## DESCRIPTION OF THE TASK:
Return the data below exactly, minus the pictures.

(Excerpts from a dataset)
Segment Open
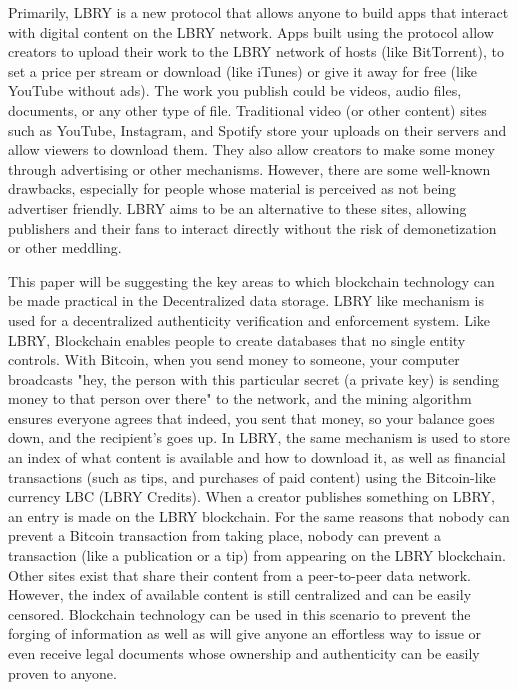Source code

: \documentclass[conference]{IEEEtran}
\begin{document}
Primarily, LBRY is a new protocol that allows anyone to build apps that interact with digital content on the LBRY network. Apps built using the protocol allow creators to upload their work to the LBRY network of hosts (like BitTorrent), to set a price per stream or download (like iTunes) or give it away for free (like YouTube without ads). The work you publish could be videos, audio files, documents, or any other type of file. Traditional video (or other content) sites such as YouTube, Instagram, and Spotify store your uploads on their servers and allow viewers to download them. They also allow creators to make some money through advertising or other mechanisms. However, there are some well-known drawbacks, especially for people whose material is perceived as not being advertiser friendly. LBRY aims to be an alternative to these sites, allowing publishers and their fans to interact directly without the risk of demonetization or other meddling. 

This paper will be suggesting the key areas to which blockchain technology can be made practical in the Decentralized data storage. LBRY like mechanism is used for a decentralized authenticity verification and enforcement system. Like LBRY, Blockchain enables people to create databases that no single entity controls. With Bitcoin, when you send money to someone, your computer broadcasts "hey, the person with this particular secret (a private key) is sending money to that person over there" to the network, and the mining algorithm ensures everyone agrees that indeed, you sent that money, so your balance goes down, and the recipient's goes up. In LBRY, the same mechanism is used to store an index of what content is available and how to download it, as well as financial transactions (such as tips, and purchases of paid content) using the Bitcoin-like currency LBC (LBRY Credits). When a creator publishes something on LBRY, an entry is made on the LBRY blockchain. For the same reasons that nobody can prevent a Bitcoin transaction from taking place, nobody can prevent a transaction (like a publication or a tip) from appearing on the LBRY blockchain. Other sites exist that share their content from a peer-to-peer data network. However, the index of available content is still centralized and can be easily censored. Blockchain technology can be used in this scenario to prevent the forging of information as well as will give anyone an effortless way to issue or even receive legal documents whose ownership and authenticity can be easily proven to anyone. 
\end{document}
Segment Closed
## TASK ANSWER:
Source code

: \documentclass[conference]{IEEEtran}
\begin{document}
Primarily, LBRY is a new protocol that allows anyone to build apps that interact with digital content on the LBRY network. Apps built using the protocol allow creators to upload their work to the LBRY network of hosts (like BitTorrent), to set a price per stream or download (like iTunes) or give it away for free (like YouTube without ads). The work you publish could be videos, audio files, documents, or any other type of file. Traditional video (or other content) sites such as YouTube, Instagram, and Spotify store your uploads on their servers and allow viewers to download them. They also allow creators to make some money through advertising or other mechanisms. However, there are some well-known drawbacks, especially for people whose material is perceived as not being advertiser friendly. LBRY aims to be an alternative to these sites, allowing publishers and their fans to interact directly without the risk of demonetization or other meddling. 

This paper will be suggesting the key areas to which blockchain technology can be made practical in the Decentralized data storage. LBRY like mechanism is used for a decentralized authenticity verification and enforcement system. Like LBRY, Blockchain enables people to create databases that no single entity controls. With Bitcoin, when you send money to someone, your computer broadcasts "hey, the person with this particular secret (a private key) is sending money to that person over there" to the network, and the mining algorithm ensures everyone agrees that indeed, you sent that money, so your balance goes down, and the recipient's goes up. In LBRY, the same mechanism is used to store an index of what content is available and how to download it, as well as financial transactions (such as tips, and purchases of paid content) using the Bitcoin-like currency LBC (LBRY Credits). When a creator publishes something on LBRY, an entry is made on the LBRY blockchain. For the same reasons that nobody can prevent a Bitcoin transaction from taking place, nobody can prevent a transaction (like a publication or a tip) from appearing on the LBRY blockchain. Other sites exist that share their content from a peer-to-peer data network. However, the index of available content is still centralized and can be easily censored. Blockchain technology can be used in this scenario to prevent the forging of information as well as will give anyone an effortless way to issue or even receive legal documents whose ownership and authenticity can be easily proven to anyone. 
\end{document}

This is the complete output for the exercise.